Your output must match the records exactly, line for line.

####

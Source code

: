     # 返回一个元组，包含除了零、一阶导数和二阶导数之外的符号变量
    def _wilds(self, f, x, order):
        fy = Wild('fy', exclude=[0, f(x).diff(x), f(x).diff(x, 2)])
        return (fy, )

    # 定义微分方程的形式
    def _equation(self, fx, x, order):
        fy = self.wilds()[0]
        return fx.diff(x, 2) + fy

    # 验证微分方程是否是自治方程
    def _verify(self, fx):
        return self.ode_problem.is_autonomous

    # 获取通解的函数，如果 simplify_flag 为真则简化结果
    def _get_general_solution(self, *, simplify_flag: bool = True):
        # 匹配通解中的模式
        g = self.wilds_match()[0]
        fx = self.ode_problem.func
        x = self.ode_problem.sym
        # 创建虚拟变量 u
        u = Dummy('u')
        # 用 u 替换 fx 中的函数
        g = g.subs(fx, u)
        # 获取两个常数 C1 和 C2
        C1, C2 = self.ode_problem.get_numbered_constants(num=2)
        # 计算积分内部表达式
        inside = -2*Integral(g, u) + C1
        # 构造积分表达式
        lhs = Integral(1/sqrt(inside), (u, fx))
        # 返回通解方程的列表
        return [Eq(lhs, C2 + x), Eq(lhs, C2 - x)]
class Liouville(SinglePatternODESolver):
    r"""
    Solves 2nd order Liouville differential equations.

####

## Response below
Source code

:     # 返回一个元组，包含除了零、一阶导数和二阶导数之外的符号变量
    def _wilds(self, f, x, order):
        fy = Wild('fy', exclude=[0, f(x).diff(x), f(x).diff(x, 2)])
        return (fy, )

    # 定义微分方程的形式
    def _equation(self, fx, x, order):
        fy = self.wilds()[0]
        return fx.diff(x, 2) + fy

    # 验证微分方程是否是自治方程
    def _verify(self, fx):
        return self.ode_problem.is_autonomous

    # 获取通解的函数，如果 simplify_flag 为真则简化结果
    def _get_general_solution(self, *, simplify_flag: bool = True):
        # 匹配通解中的模式
        g = self.wilds_match()[0]
        fx = self.ode_problem.func
        x = self.ode_problem.sym
        # 创建虚拟变量 u
        u = Dummy('u')
        # 用 u 替换 fx 中的函数
        g = g.subs(fx, u)
        # 获取两个常数 C1 和 C2
        C1, C2 = self.ode_problem.get_numbered_constants(num=2)
        # 计算积分内部表达式
        inside = -2*Integral(g, u) + C1
        # 构造积分表达式
        lhs = Integral(1/sqrt(inside), (u, fx))
        # 返回通解方程的列表
        return [Eq(lhs, C2 + x), Eq(lhs, C2 - x)]
class Liouville(SinglePatternODESolver):
    r"""
    Solves 2nd order Liouville differential equations.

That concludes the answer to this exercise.